EXERCISE
Although the records contain pictures, repeat only the text of every line exactly.

[[ MATERIAL FOR THIS EXERCISE open ]]

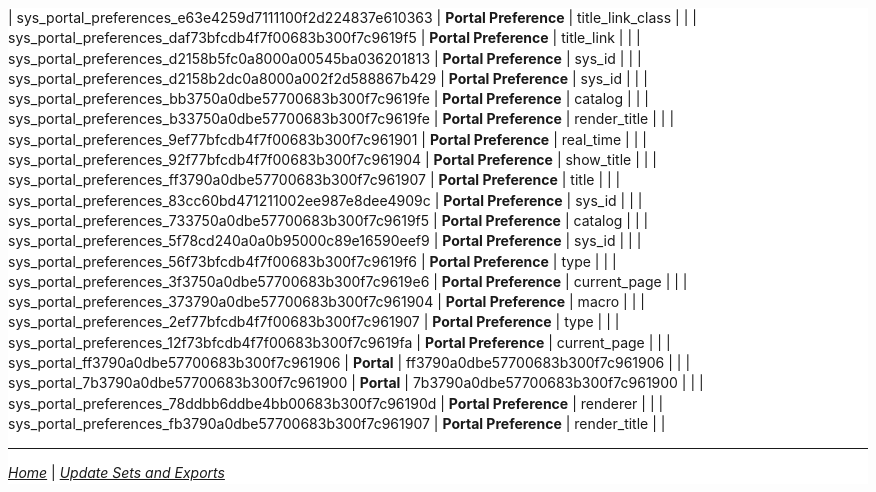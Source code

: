 | sys_portal_preferences_e63e4259d7111100f2d224837e610363 | **Portal Preference** | title_link_class | |
| sys_portal_preferences_daf73bfcdb4f7f00683b300f7c9619f5 | **Portal Preference** | title_link | |
| sys_portal_preferences_d2158b5fc0a8000a00545ba036201813 | **Portal Preference** | sys_id | |
| sys_portal_preferences_d2158b2dc0a8000a002f2d588867b429 | **Portal Preference** | sys_id | |
| sys_portal_preferences_bb3750a0dbe57700683b300f7c9619fe | **Portal Preference** | catalog | |
| sys_portal_preferences_b33750a0dbe57700683b300f7c9619fe | **Portal Preference** | render_title | |
| sys_portal_preferences_9ef77bfcdb4f7f00683b300f7c961901 | **Portal Preference** | real_time | |
| sys_portal_preferences_92f77bfcdb4f7f00683b300f7c961904 | **Portal Preference** | show_title | |
| sys_portal_preferences_ff3790a0dbe57700683b300f7c961907 | **Portal Preference** | title | |
| sys_portal_preferences_83cc60bd471211002ee987e8dee4909c | **Portal Preference** | sys_id | |
| sys_portal_preferences_733750a0dbe57700683b300f7c9619f5 | **Portal Preference** | catalog | |
| sys_portal_preferences_5f78cd240a0a0b95000c89e16590eef9 | **Portal Preference** | sys_id | |
| sys_portal_preferences_56f73bfcdb4f7f00683b300f7c9619f6 | **Portal Preference** | type | |
| sys_portal_preferences_3f3750a0dbe57700683b300f7c9619e6 | **Portal Preference** | current_page | |
| sys_portal_preferences_373790a0dbe57700683b300f7c961904 | **Portal Preference** | macro | |
| sys_portal_preferences_2ef77bfcdb4f7f00683b300f7c961907 | **Portal Preference** | type | |
| sys_portal_preferences_12f73bfcdb4f7f00683b300f7c9619fa | **Portal Preference** | current_page | |
| sys_portal_ff3790a0dbe57700683b300f7c961906 | **Portal** | ff3790a0dbe57700683b300f7c961906 | |
| sys_portal_7b3790a0dbe57700683b300f7c961900 | **Portal** | 7b3790a0dbe57700683b300f7c961900 | |
| sys_portal_preferences_78ddbb6ddbe4bb00683b300f7c96190d | **Portal Preference** | renderer | |
| sys_portal_preferences_fb3790a0dbe57700683b300f7c961907 | **Portal Preference** | render_title | |

_____

*[Home](./index.html)* | *[Update Sets and Exports](./UpdateSetsAndExports.html)*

[[ MATERIAL FOR THIS EXERCISE closed ]]

RESULT FOR THIS TASK
Source code

: | sys_portal_preferences_e63e4259d7111100f2d224837e610363 | **Portal Preference** | title_link_class | |
| sys_portal_preferences_daf73bfcdb4f7f00683b300f7c9619f5 | **Portal Preference** | title_link | |
| sys_portal_preferences_d2158b5fc0a8000a00545ba036201813 | **Portal Preference** | sys_id | |
| sys_portal_preferences_d2158b2dc0a8000a002f2d588867b429 | **Portal Preference** | sys_id | |
| sys_portal_preferences_bb3750a0dbe57700683b300f7c9619fe | **Portal Preference** | catalog | |
| sys_portal_preferences_b33750a0dbe57700683b300f7c9619fe | **Portal Preference** | render_title | |
| sys_portal_preferences_9ef77bfcdb4f7f00683b300f7c961901 | **Portal Preference** | real_time | |
| sys_portal_preferences_92f77bfcdb4f7f00683b300f7c961904 | **Portal Preference** | show_title | |
| sys_portal_preferences_ff3790a0dbe57700683b300f7c961907 | **Portal Preference** | title | |
| sys_portal_preferences_83cc60bd471211002ee987e8dee4909c | **Portal Preference** | sys_id | |
| sys_portal_preferences_733750a0dbe57700683b300f7c9619f5 | **Portal Preference** | catalog | |
| sys_portal_preferences_5f78cd240a0a0b95000c89e16590eef9 | **Portal Preference** | sys_id | |
| sys_portal_preferences_56f73bfcdb4f7f00683b300f7c9619f6 | **Portal Preference** | type | |
| sys_portal_preferences_3f3750a0dbe57700683b300f7c9619e6 | **Portal Preference** | current_page | |
| sys_portal_preferences_373790a0dbe57700683b300f7c961904 | **Portal Preference** | macro | |
| sys_portal_preferences_2ef77bfcdb4f7f00683b300f7c961907 | **Portal Preference** | type | |
| sys_portal_preferences_12f73bfcdb4f7f00683b300f7c9619fa | **Portal Preference** | current_page | |
| sys_portal_ff3790a0dbe57700683b300f7c961906 | **Portal** | ff3790a0dbe57700683b300f7c961906 | |
| sys_portal_7b3790a0dbe57700683b300f7c961900 | **Portal** | 7b3790a0dbe57700683b300f7c961900 | |
| sys_portal_preferences_78ddbb6ddbe4bb00683b300f7c96190d | **Portal Preference** | renderer | |
| sys_portal_preferences_fb3790a0dbe57700683b300f7c961907 | **Portal Preference** | render_title | |

_____

*[Home](./index.html)* | *[Update Sets and Exports](./UpdateSetsAndExports.html)*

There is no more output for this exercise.